Hi, Are there any closing entries that need to be made to an allowance for doubtful accounts at year end? We accrue for 1% of monthly revenue under the allowance method. Thanks!

Answers

Topic Expert
Scott MacDonald
Title: President/Owner
Company: AlphaMac Resources, Inc.
(President/Owner, AlphaMac Resources, Inc.) |

I don't generally like to make a re-occuring entry of a flat percentage to the reserve (Income statement). I think the better way to do it is look at your aging and accrue a percentage of each aging group and adjust your allowance (contra asset) account accordingly.

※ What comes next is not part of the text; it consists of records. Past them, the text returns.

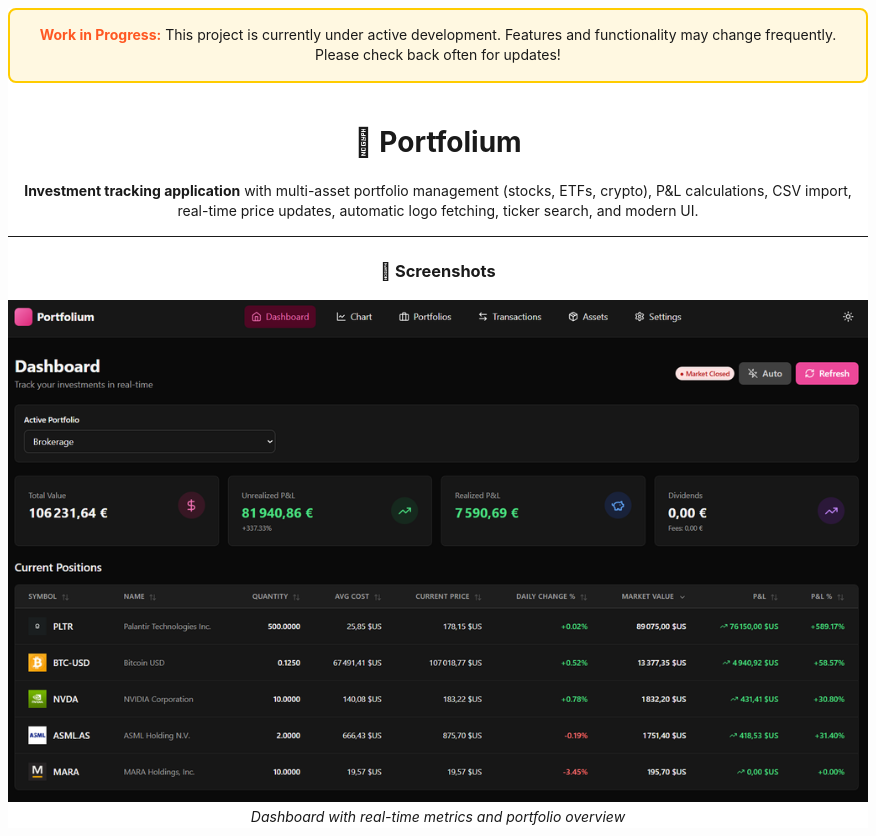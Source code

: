 <div class="wip" style="border: 2px solid #ffcc00; padding: 15px; margin-bottom: 25px; text-align: center; background-color: #fff8e1; border-radius: 8px;">
  <strong style="color: #ff5722;">Work in Progress:</strong> This project is currently under active development. Features and functionality may change frequently. Please check back often for updates!
</div>

<div align="center">

# 🌸 Portfolium

**Investment tracking application** with multi-asset portfolio management (stocks, ETFs, crypto), P&L calculations, CSV import, real-time price updates, automatic logo fetching, ticker search, and modern UI.

---

### 📸 Screenshots

<p align="center">
  <img src=".github/assets/dashboard.png" alt="Dashboard" width="100%"/>
  <br/>
  <em>Dashboard with real-time metrics and portfolio overview</em>
</p>

<p align="center">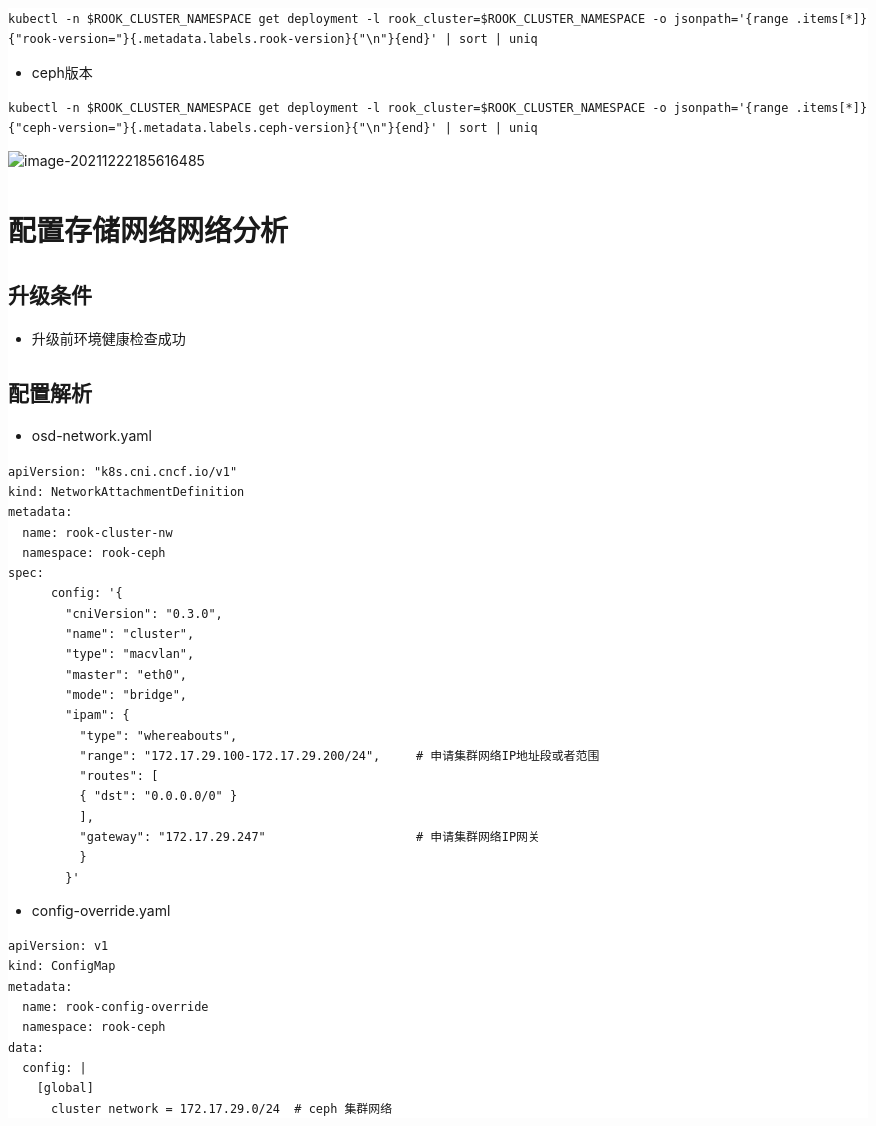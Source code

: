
 ```
kubectl -n $ROOK_CLUSTER_NAMESPACE get deployment -l rook_cluster=$ROOK_CLUSTER_NAMESPACE -o jsonpath='{range .items[*]}{"rook-version="}{.metadata.labels.rook-version}{"\n"}{end}' | sort | uniq
```

- ceph版本

```
kubectl -n $ROOK_CLUSTER_NAMESPACE get deployment -l rook_cluster=$ROOK_CLUSTER_NAMESPACE -o jsonpath='{range .items[*]}{"ceph-version="}{.metadata.labels.ceph-version}{"\n"}{end}' | sort | uniq
```

![image-20211222185616485](https://buleye.oss-cn-shenzhen.aliyuncs.com/images/202201111704365.png)



# 配置存储网络网络分析

## 升级条件

- 升级前环境健康检查成功

## 配置解析

- osd-network.yaml

```
apiVersion: "k8s.cni.cncf.io/v1"
kind: NetworkAttachmentDefinition
metadata:
  name: rook-cluster-nw
  namespace: rook-ceph
spec:
      config: '{
        "cniVersion": "0.3.0",
        "name": "cluster",
        "type": "macvlan",
        "master": "eth0",
        "mode": "bridge",
        "ipam": {
          "type": "whereabouts",
          "range": "172.17.29.100-172.17.29.200/24",     # 申请集群网络IP地址段或者范围
          "routes": [
          { "dst": "0.0.0.0/0" }
          ],
          "gateway": "172.17.29.247"                     # 申请集群网络IP网关
          }
        }'
```

- config-override.yaml 

```
apiVersion: v1
kind: ConfigMap
metadata:
  name: rook-config-override
  namespace: rook-ceph
data:
  config: |
    [global]
      cluster network = 172.17.29.0/24  # ceph 集群网络
```
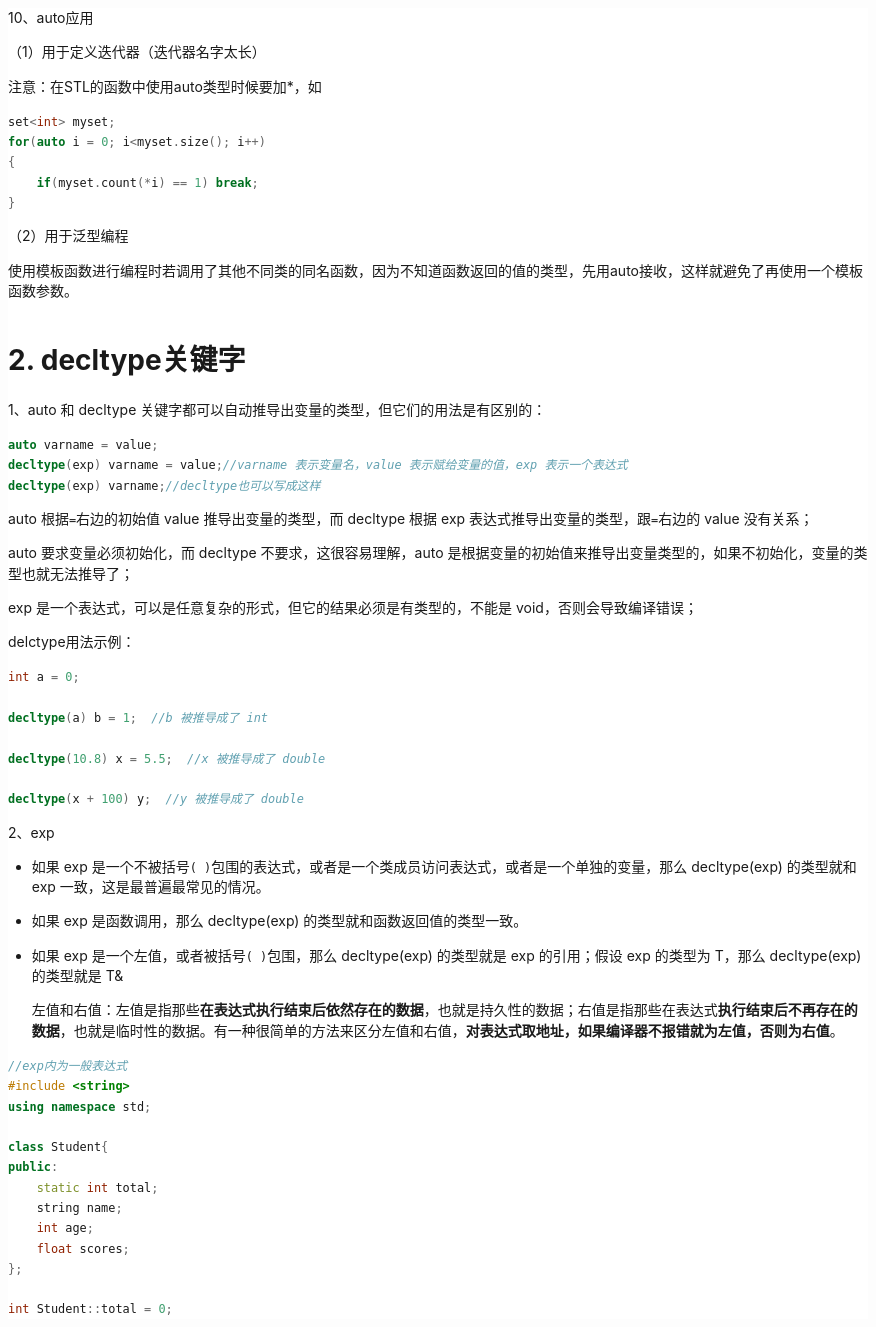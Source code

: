 10、auto应用

（1）用于定义迭代器（迭代器名字太长）

注意：在STL的函数中使用auto类型时候要加*，如

```C++
set<int> myset;
for(auto i = 0; i<myset.size(); i++)
{
	if(myset.count(*i) == 1) break;	
}
```

（2）用于泛型编程

​	使用模板函数进行编程时若调用了其他不同类的同名函数，因为不知道函数返回的值的类型，先用auto接收，这样就避免了再使用一个模板函数参数。



# 2. decltype关键字

1、auto 和 decltype 关键字都可以自动推导出变量的类型，但它们的用法是有区别的：

```c++
auto varname = value;
decltype(exp) varname = value;//varname 表示变量名，value 表示赋给变量的值，exp 表示一个表达式
decltype(exp) varname;//decltype也可以写成这样
```

auto 根据`=`右边的初始值 value 推导出变量的类型，而 decltype 根据 exp 表达式推导出变量的类型，跟`=`右边的 value 没有关系；

auto 要求变量必须初始化，而 decltype 不要求，这很容易理解，auto 是根据变量的初始值来推导出变量类型的，如果不初始化，变量的类型也就无法推导了；

exp 是一个表达式，可以是任意复杂的形式，但它的结果必须是有类型的，不能是 void，否则会导致编译错误；

delctype用法示例：

```c++
int a = 0;

decltype(a) b = 1;  //b 被推导成了 int

decltype(10.8) x = 5.5;  //x 被推导成了 double

decltype(x + 100) y;  //y 被推导成了 double
```

2、exp

- 如果 exp 是一个不被括号`( )`包围的表达式，或者是一个类成员访问表达式，或者是一个单独的变量，那么 decltype(exp) 的类型就和 exp 一致，这是最普遍最常见的情况。

- 如果 exp 是函数调用，那么 decltype(exp) 的类型就和函数返回值的类型一致。

- 如果 exp 是一个左值，或者被括号`( )`包围，那么 decltype(exp) 的类型就是 exp 的引用；假设 exp 的类型为 T，那么 decltype(exp) 的类型就是 T&

  左值和右值：左值是指那些**在表达式执行结束后依然存在的数据**，也就是持久性的数据；右值是指那些在表达式**执行结束后不再存在的数据**，也就是临时性的数据。有一种很简单的方法来区分左值和右值，**对表达式取地址，如果编译器不报错就为左值，否则为右值**。

```C++
//exp内为一般表达式
#include <string>
using namespace std;

class Student{
public:
    static int total;
    string name;
    int age;
    float scores;
};

int Student::total = 0;
```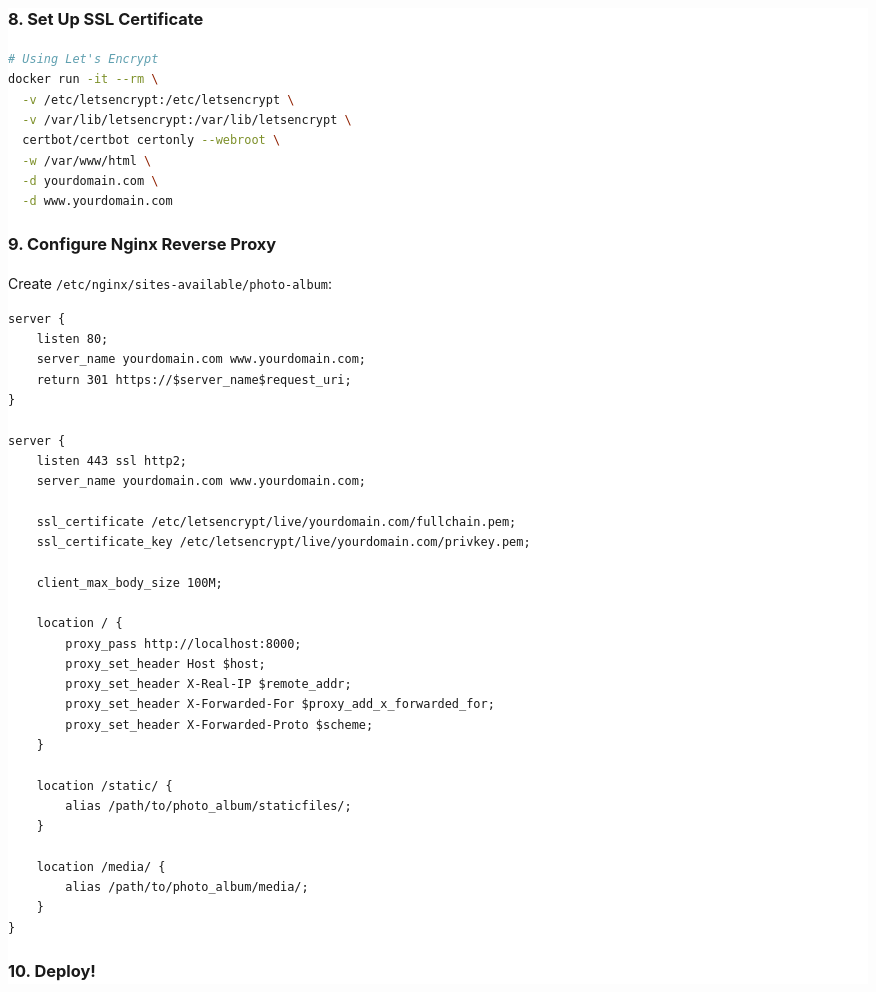 ### 8. Set Up SSL Certificate

```bash
# Using Let's Encrypt
docker run -it --rm \
  -v /etc/letsencrypt:/etc/letsencrypt \
  -v /var/lib/letsencrypt:/var/lib/letsencrypt \
  certbot/certbot certonly --webroot \
  -w /var/www/html \
  -d yourdomain.com \
  -d www.yourdomain.com
```

### 9. Configure Nginx Reverse Proxy

Create `/etc/nginx/sites-available/photo-album`:

```nginx
server {
    listen 80;
    server_name yourdomain.com www.yourdomain.com;
    return 301 https://$server_name$request_uri;
}

server {
    listen 443 ssl http2;
    server_name yourdomain.com www.yourdomain.com;

    ssl_certificate /etc/letsencrypt/live/yourdomain.com/fullchain.pem;
    ssl_certificate_key /etc/letsencrypt/live/yourdomain.com/privkey.pem;

    client_max_body_size 100M;

    location / {
        proxy_pass http://localhost:8000;
        proxy_set_header Host $host;
        proxy_set_header X-Real-IP $remote_addr;
        proxy_set_header X-Forwarded-For $proxy_add_x_forwarded_for;
        proxy_set_header X-Forwarded-Proto $scheme;
    }

    location /static/ {
        alias /path/to/photo_album/staticfiles/;
    }

    location /media/ {
        alias /path/to/photo_album/media/;
    }
}
```

### 10. Deploy!
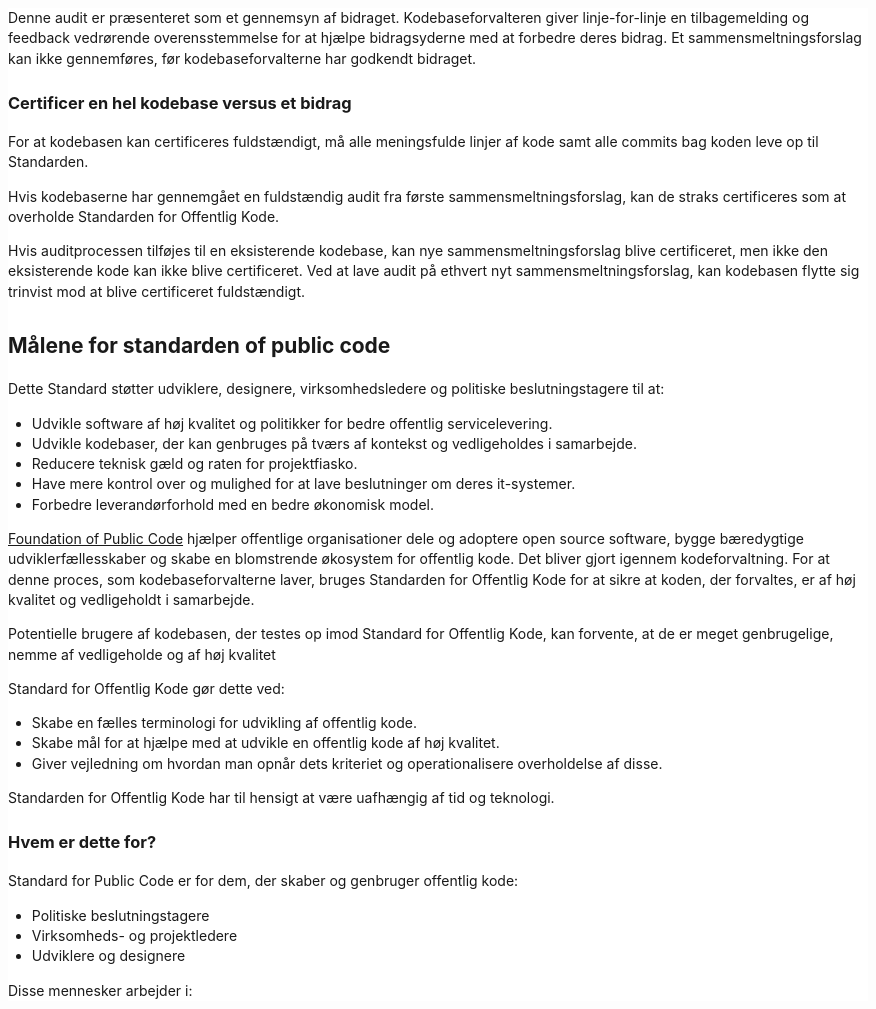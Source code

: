 Denne audit er præsenteret som et gennemsyn af bidraget. Kodebaseforvalteren giver linje-for-linje en tilbagemelding og feedback vedrørende overensstemmelse for at hjælpe bidragsyderne med at forbedre deres bidrag. Et sammensmeltningsforslag kan ikke gennemføres, før kodebaseforvalterne har godkendt bidraget.

### Certificer en hel kodebase versus et bidrag

For at kodebasen kan certificeres fuldstændigt, må alle meningsfulde linjer af kode samt alle commits bag koden leve op til Standarden.

Hvis kodebaserne har gennemgået en fuldstændig audit fra første sammensmeltningsforslag, kan de straks certificeres som at overholde Standarden for Offentlig Kode.

Hvis auditprocessen tilføjes til en eksisterende kodebase, kan nye sammensmeltningsforslag blive certificeret, men ikke den eksisterende kode kan ikke blive certificeret. Ved at lave audit på ethvert nyt sammensmeltningsforslag, kan kodebasen flytte sig trinvist mod at blive certificeret fuldstændigt.

## Målene for standarden of public code

Dette Standard støtter udviklere, designere, virksomhedsledere og politiske beslutningstagere til at:

* Udvikle software af høj kvalitet og politikker for bedre offentlig servicelevering.
* Udvikle kodebaser, der kan genbruges på tværs af kontekst og vedligeholdes i samarbejde.
* Reducere teknisk gæld og raten for projektfiasko.
* Have mere kontrol over og mulighed for at lave beslutninger om deres it-systemer.
* Forbedre leverandørforhold med en bedre økonomisk model.

[Foundation of Public Code](https://publiccode.net/) hjælper offentlige organisationer dele og adoptere open source software, bygge bæredygtige udviklerfællesskaber og skabe en blomstrende økosystem for offentlig kode. Det bliver gjort igennem kodeforvaltning. For at denne proces, som kodebaseforvalterne laver, bruges Standarden for Offentlig Kode for at sikre at koden, der forvaltes, er af høj kvalitet og vedligeholdt i samarbejde.

Potentielle brugere af kodebasen, der testes op imod Standard for Offentlig Kode, kan forvente, at de er meget genbrugelige, nemme af vedligeholde og af høj kvalitet

Standard for Offentlig Kode gør dette ved:

* Skabe en fælles terminologi for udvikling af offentlig kode.
* Skabe mål for at hjælpe med at udvikle en offentlig kode af høj kvalitet.
* Giver vejledning om hvordan man opnår dets kriteriet og operationalisere overholdelse af disse.

Standarden for Offentlig Kode har til hensigt at være uafhængig af tid og teknologi.

### Hvem er dette for?

Standard for Public Code er for dem, der skaber og genbruger offentlig kode:

* Politiske beslutningstagere
* Virksomheds- og projektledere
* Udviklere og designere

Disse mennesker arbejder i:
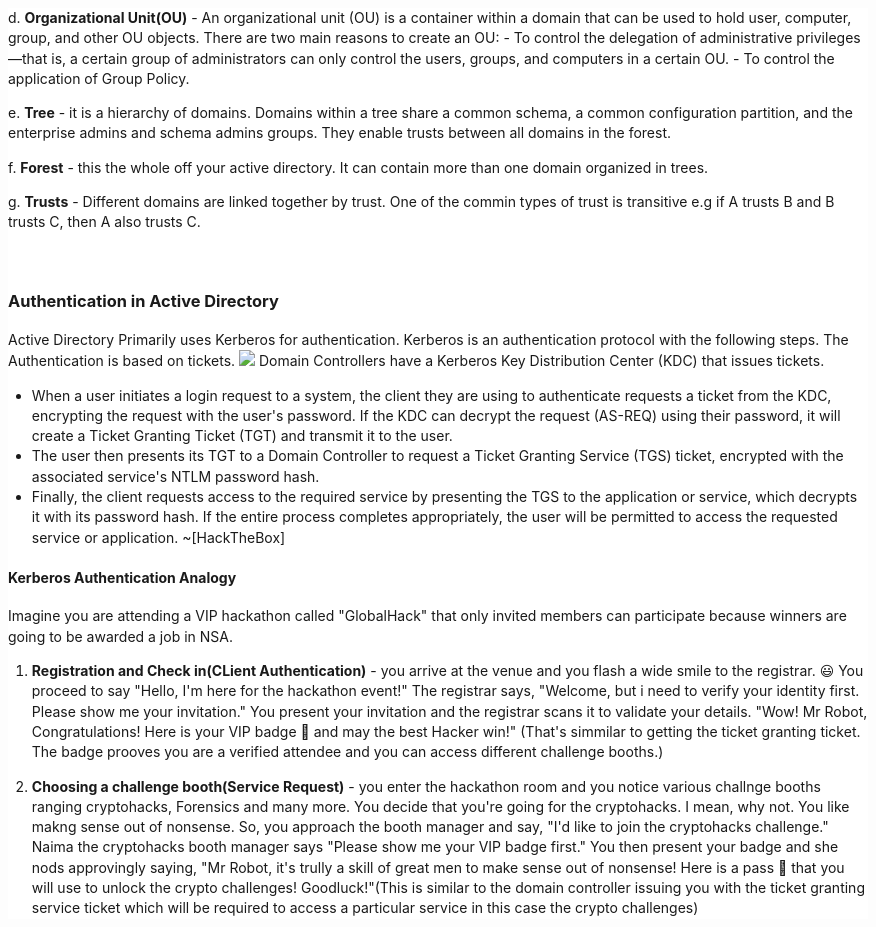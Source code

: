 d. **Organizational Unit(OU)** - An organizational unit (OU) is a container within a domain that can be used to hold user,
computer, group, and other OU objects. There are two main reasons to create an OU:
    - To control the delegation of administrative privileges—that is, a certain group of administrators can only control the users, groups, and computers in a certain OU.
    - To control the application of Group Policy.    

e. **Tree** - it is a hierarchy of domains. Domains within a tree share a common schema, a common configuration partition, and the enterprise admins and schema admins groups. They enable trusts between all domains in the forest.    

f. **Forest**  - this the whole off your active directory. It can contain more than one domain organized in trees.

g. **Trusts** - Different domains are linked together by trust. One of the commin types of trust is transitive e.g if A trusts B and B trusts C, then A also trusts C.

<br>

### Authentication in Active Directory
Active Directory Primarily uses Kerberos for authentication. Kerberos is an authentication protocol with the following steps. The Authentication is based on tickets. 
<img src="https://academy.hackthebox.com/storage/modules/74/Kerb_auth.png" width="100%" height="auto">
Domain Controllers have a Kerberos Key Distribution Center (KDC) that issues tickets. 
- When a user initiates a login request to a system, the client they are using to authenticate requests a ticket from the KDC, encrypting the request with the user's password. If the KDC can decrypt the request (AS-REQ) using their password, it will create a Ticket Granting Ticket (TGT) and transmit it to the user. 
- The user then presents its TGT to a Domain Controller to request a Ticket Granting Service (TGS) ticket, encrypted with the associated service's NTLM password hash. 
- Finally, the client requests access to the required service by presenting the TGS to the application or service, which decrypts it with its password hash. 
If the entire process completes appropriately, the user will be permitted to access the requested service or application.
~[HackTheBox]

#### Kerberos Authentication Analogy
Imagine you are attending a VIP hackathon called "GlobalHack" that only invited members can participate because winners are going to be awarded a job in NSA. 

1. **Registration and Check in(CLient Authentication)** - you arrive at the venue and you flash a wide smile to the registrar. :smiley: You proceed to say "Hello, I'm here for the hackathon event!" The registrar says, "Welcome, but i need to verify your identity first. Please show me your invitation." You present your invitation and the registrar scans it to validate your details. "Wow! Mr Robot, Congratulations! Here is your VIP badge :name_badge: and may the best Hacker win!" (That's simmilar to getting the ticket granting ticket. The badge prooves you are a verified attendee and you can access different challenge booths.)

2. **Choosing a challenge booth(Service Request)** - you enter the hackathon room and you notice various challnge booths ranging cryptohacks, Forensics and many more. You decide that you're going for the cryptohacks. I mean, why not. You like makng sense out of nonsense. So, you approach the booth manager and say, "I'd like to join the cryptohacks challenge." Naima the cryptohacks booth manager says "Please show me your VIP badge first." You then present your badge and she nods approvingly saying, "Mr Robot, it's trully a skill of great men to make sense out of nonsense! Here is a pass :key: that you will use to unlock the crypto challenges! Goodluck!"(This is similar to the domain controller issuing you with the ticket granting service ticket which will be required to access a particular service in this case the crypto challenges)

So for example, you could apply a 25% reserve for over 30, 50% reserve for over 60 and 100% for over 90. You should also look at large A/R and make specific reserves for known issues.

Geoff Bosley
Title: Corp Controller
Company: Aperture Credentialing, LLC
(Corp Controller, Aperture Credentialing, LLC) |

Agree, recording a flat percentage of revenue may give undesired results and misstate the allowance. Best bet is to set an allowance like Scott mentioned based on the aging buckets of AR and an allowance rate; just adjust the allowance/bad debt expense account accordingly. Should also set a specific reserve for larger problem receivables where specific information is known about the potential for collection and identify those separately from the "general" allowance. Example: you have a customer that has filed for bankruptcy - you can (and should) make a strong argument that those receivables should be 100% reserved unless there is information available as to the actual $$ to be received. If the receivables are large enough, the flat 1% of monthly revenues could significantly understate the allowance at year-end.

EMERSON GALFO
Title: CFO
Company: C-Suite Services
LinkedIn Profile
(CFO, C-Suite Services) |

Simple answer.....The allowance for doubtful accounts is a contra-asset account. There are NO "closing entries". You close income/expense accounts. You can ADJUST it (affecting bad debts expense that will later be closed and as advised by the previous responses) but NO closing.

EMERSON GALFO
Title: CFO
Company: C-Suite Services
LinkedIn Profile
(CFO, C-Suite Services) |

,

EMERSON GALFO
Title: CFO
Company: C-Suite Services
LinkedIn Profile
(CFO, C-Suite Services) |

Having said that....... (lol)

Base your percentages on historical figures/experience. As advised by previous posters, historically, what percentage of your A/R buckets go uncollectible? Use those percentage to apply to your year-end A/R numbers/buckets so you will have a more historically accurate allowance.

EMERSON GALFO
Title: CFO
Company: C-Suite Services
LinkedIn Profile
(CFO, C-Suite Services) |

Having said that....(again)..

There is a much more nuanced and "account/risk based" (not A/R age based) computation that lending/banking institutions do where individual accounts are classified according to their account status/"health"/risk and the historical percentage is applied to the total of the classifications/risk pool to arrive at monthly or year-end allowances.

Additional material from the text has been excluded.